■ **Provided data**
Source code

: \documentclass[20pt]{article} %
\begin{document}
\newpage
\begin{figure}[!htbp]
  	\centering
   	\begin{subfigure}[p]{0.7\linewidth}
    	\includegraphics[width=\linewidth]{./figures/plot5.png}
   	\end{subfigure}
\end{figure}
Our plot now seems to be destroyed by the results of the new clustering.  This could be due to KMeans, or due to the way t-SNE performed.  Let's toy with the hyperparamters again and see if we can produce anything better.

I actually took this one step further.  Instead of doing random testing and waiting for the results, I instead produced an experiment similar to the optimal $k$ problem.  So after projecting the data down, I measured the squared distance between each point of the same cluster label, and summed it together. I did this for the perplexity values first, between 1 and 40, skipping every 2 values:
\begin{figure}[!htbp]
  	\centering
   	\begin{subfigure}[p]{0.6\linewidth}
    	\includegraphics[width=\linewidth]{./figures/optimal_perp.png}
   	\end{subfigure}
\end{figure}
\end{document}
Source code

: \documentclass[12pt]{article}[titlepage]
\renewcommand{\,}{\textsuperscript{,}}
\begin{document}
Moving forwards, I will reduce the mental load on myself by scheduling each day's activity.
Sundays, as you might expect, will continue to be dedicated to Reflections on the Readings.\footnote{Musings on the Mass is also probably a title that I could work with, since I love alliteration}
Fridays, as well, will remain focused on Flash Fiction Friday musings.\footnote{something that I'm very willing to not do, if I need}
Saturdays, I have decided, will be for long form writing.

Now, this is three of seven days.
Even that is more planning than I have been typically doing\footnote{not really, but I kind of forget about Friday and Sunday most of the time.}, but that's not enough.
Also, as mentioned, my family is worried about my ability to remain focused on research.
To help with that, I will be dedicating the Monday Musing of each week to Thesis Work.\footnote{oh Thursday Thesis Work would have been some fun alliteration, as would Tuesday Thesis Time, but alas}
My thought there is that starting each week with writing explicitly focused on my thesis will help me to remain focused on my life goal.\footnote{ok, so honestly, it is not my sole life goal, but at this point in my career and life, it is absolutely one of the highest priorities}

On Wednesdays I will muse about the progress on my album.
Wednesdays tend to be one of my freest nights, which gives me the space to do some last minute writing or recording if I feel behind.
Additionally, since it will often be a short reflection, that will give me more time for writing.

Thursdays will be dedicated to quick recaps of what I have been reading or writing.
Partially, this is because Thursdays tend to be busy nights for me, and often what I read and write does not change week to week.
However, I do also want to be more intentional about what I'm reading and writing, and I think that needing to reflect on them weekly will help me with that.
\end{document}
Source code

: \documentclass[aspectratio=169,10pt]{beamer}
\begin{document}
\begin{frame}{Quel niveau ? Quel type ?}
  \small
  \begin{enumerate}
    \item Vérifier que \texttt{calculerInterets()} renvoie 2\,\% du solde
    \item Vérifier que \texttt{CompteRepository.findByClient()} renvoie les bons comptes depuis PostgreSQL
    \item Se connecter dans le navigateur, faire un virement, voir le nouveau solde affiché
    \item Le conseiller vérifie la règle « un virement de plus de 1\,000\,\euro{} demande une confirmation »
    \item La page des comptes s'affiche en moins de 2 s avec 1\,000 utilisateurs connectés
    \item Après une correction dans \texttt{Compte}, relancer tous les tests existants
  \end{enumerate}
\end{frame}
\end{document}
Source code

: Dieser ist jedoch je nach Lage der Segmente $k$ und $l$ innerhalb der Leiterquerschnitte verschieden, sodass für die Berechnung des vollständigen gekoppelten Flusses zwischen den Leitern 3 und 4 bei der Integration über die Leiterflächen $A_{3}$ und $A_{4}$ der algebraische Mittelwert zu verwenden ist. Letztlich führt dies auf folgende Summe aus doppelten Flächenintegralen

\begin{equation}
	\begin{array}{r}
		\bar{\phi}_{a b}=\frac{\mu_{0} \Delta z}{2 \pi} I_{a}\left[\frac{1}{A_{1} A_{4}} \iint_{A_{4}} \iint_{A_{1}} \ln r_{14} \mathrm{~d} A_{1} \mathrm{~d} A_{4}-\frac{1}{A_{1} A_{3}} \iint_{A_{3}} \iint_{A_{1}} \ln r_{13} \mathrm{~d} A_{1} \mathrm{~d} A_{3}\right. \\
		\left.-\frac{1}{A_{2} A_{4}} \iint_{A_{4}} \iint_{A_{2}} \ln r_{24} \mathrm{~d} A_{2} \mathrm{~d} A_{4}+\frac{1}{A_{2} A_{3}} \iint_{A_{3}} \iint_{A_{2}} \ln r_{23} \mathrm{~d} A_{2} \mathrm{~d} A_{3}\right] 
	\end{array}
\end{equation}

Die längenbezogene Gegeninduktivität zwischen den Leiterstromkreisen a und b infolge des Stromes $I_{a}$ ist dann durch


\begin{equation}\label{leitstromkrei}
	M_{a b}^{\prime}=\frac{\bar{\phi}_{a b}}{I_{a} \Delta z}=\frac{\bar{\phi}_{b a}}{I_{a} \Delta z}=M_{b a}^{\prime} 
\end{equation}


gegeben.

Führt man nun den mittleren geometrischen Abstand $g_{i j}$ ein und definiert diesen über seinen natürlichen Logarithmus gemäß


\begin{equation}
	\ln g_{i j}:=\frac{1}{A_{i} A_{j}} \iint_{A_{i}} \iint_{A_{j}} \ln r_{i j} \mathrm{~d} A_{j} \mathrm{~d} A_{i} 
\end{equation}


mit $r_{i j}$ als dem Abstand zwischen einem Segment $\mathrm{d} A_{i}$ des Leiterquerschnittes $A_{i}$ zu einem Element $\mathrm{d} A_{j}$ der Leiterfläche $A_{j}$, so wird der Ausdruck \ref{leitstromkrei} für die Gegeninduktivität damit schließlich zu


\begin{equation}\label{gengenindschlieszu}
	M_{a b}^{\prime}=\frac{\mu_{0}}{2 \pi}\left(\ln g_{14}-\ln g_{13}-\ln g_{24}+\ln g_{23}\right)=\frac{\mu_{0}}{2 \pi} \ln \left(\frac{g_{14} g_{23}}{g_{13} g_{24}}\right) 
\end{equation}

■ **Assignment**
Copy every record above exactly as it appears.

■ **Completed task**
Source code

: \documentclass[20pt]{article} %
\begin{document}
\newpage
\begin{figure}[!htbp]
  	\centering
   	\begin{subfigure}[p]{0.7\linewidth}
    	\includegraphics[width=\linewidth]{./figures/plot5.png}
   	\end{subfigure}
\end{figure}
Our plot now seems to be destroyed by the results of the new clustering.  This could be due to KMeans, or due to the way t-SNE performed.  Let's toy with the hyperparamters again and see if we can produce anything better.

I actually took this one step further.  Instead of doing random testing and waiting for the results, I instead produced an experiment similar to the optimal $k$ problem.  So after projecting the data down, I measured the squared distance between each point of the same cluster label, and summed it together. I did this for the perplexity values first, between 1 and 40, skipping every 2 values:
\begin{figure}[!htbp]
  	\centering
   	\begin{subfigure}[p]{0.6\linewidth}
    	\includegraphics[width=\linewidth]{./figures/optimal_perp.png}
   	\end{subfigure}
\end{figure}
\end{document}
Source code

: \documentclass[12pt]{article}[titlepage]
\renewcommand{\,}{\textsuperscript{,}}
\begin{document}
Moving forwards, I will reduce the mental load on myself by scheduling each day's activity.
Sundays, as you might expect, will continue to be dedicated to Reflections on the Readings.\footnote{Musings on the Mass is also probably a title that I could work with, since I love alliteration}
Fridays, as well, will remain focused on Flash Fiction Friday musings.\footnote{something that I'm very willing to not do, if I need}
Saturdays, I have decided, will be for long form writing.

Now, this is three of seven days.
Even that is more planning than I have been typically doing\footnote{not really, but I kind of forget about Friday and Sunday most of the time.}, but that's not enough.
Also, as mentioned, my family is worried about my ability to remain focused on research.
To help with that, I will be dedicating the Monday Musing of each week to Thesis Work.\footnote{oh Thursday Thesis Work would have been some fun alliteration, as would Tuesday Thesis Time, but alas}
My thought there is that starting each week with writing explicitly focused on my thesis will help me to remain focused on my life goal.\footnote{ok, so honestly, it is not my sole life goal, but at this point in my career and life, it is absolutely one of the highest priorities}

On Wednesdays I will muse about the progress on my album.
Wednesdays tend to be one of my freest nights, which gives me the space to do some last minute writing or recording if I feel behind.
Additionally, since it will often be a short reflection, that will give me more time for writing.

Thursdays will be dedicated to quick recaps of what I have been reading or writing.
Partially, this is because Thursdays tend to be busy nights for me, and often what I read and write does not change week to week.
However, I do also want to be more intentional about what I'm reading and writing, and I think that needing to reflect on them weekly will help me with that.
\end{document}
Source code

: \documentclass[aspectratio=169,10pt]{beamer}
\begin{document}
\begin{frame}{Quel niveau ? Quel type ?}
  \small
  \begin{enumerate}
    \item Vérifier que \texttt{calculerInterets()} renvoie 2\,\% du solde
    \item Vérifier que \texttt{CompteRepository.findByClient()} renvoie les bons comptes depuis PostgreSQL
    \item Se connecter dans le navigateur, faire un virement, voir le nouveau solde affiché
    \item Le conseiller vérifie la règle « un virement de plus de 1\,000\,\euro{} demande une confirmation »
    \item La page des comptes s'affiche en moins de 2 s avec 1\,000 utilisateurs connectés
    \item Après une correction dans \texttt{Compte}, relancer tous les tests existants
  \end{enumerate}
\end{frame}
\end{document}
Source code

: Dieser ist jedoch je nach Lage der Segmente $k$ und $l$ innerhalb der Leiterquerschnitte verschieden, sodass für die Berechnung des vollständigen gekoppelten Flusses zwischen den Leitern 3 und 4 bei der Integration über die Leiterflächen $A_{3}$ und $A_{4}$ der algebraische Mittelwert zu verwenden ist. Letztlich führt dies auf folgende Summe aus doppelten Flächenintegralen

\begin{equation}
	\begin{array}{r}
		\bar{\phi}_{a b}=\frac{\mu_{0} \Delta z}{2 \pi} I_{a}\left[\frac{1}{A_{1} A_{4}} \iint_{A_{4}} \iint_{A_{1}} \ln r_{14} \mathrm{~d} A_{1} \mathrm{~d} A_{4}-\frac{1}{A_{1} A_{3}} \iint_{A_{3}} \iint_{A_{1}} \ln r_{13} \mathrm{~d} A_{1} \mathrm{~d} A_{3}\right. \\
		\left.-\frac{1}{A_{2} A_{4}} \iint_{A_{4}} \iint_{A_{2}} \ln r_{24} \mathrm{~d} A_{2} \mathrm{~d} A_{4}+\frac{1}{A_{2} A_{3}} \iint_{A_{3}} \iint_{A_{2}} \ln r_{23} \mathrm{~d} A_{2} \mathrm{~d} A_{3}\right] 
	\end{array}
\end{equation}

Die längenbezogene Gegeninduktivität zwischen den Leiterstromkreisen a und b infolge des Stromes $I_{a}$ ist dann durch


\begin{equation}\label{leitstromkrei}
	M_{a b}^{\prime}=\frac{\bar{\phi}_{a b}}{I_{a} \Delta z}=\frac{\bar{\phi}_{b a}}{I_{a} \Delta z}=M_{b a}^{\prime} 
\end{equation}


gegeben.

Führt man nun den mittleren geometrischen Abstand $g_{i j}$ ein und definiert diesen über seinen natürlichen Logarithmus gemäß


\begin{equation}
	\ln g_{i j}:=\frac{1}{A_{i} A_{j}} \iint_{A_{i}} \iint_{A_{j}} \ln r_{i j} \mathrm{~d} A_{j} \mathrm{~d} A_{i} 
\end{equation}


mit $r_{i j}$ als dem Abstand zwischen einem Segment $\mathrm{d} A_{i}$ des Leiterquerschnittes $A_{i}$ zu einem Element $\mathrm{d} A_{j}$ der Leiterfläche $A_{j}$, so wird der Ausdruck \ref{leitstromkrei} für die Gegeninduktivität damit schließlich zu


\begin{equation}\label{gengenindschlieszu}
	M_{a b}^{\prime}=\frac{\mu_{0}}{2 \pi}\left(\ln g_{14}-\ln g_{13}-\ln g_{24}+\ln g_{23}\right)=\frac{\mu_{0}}{2 \pi} \ln \left(\frac{g_{14} g_{23}}{g_{13} g_{24}}\right) 
\end{equation}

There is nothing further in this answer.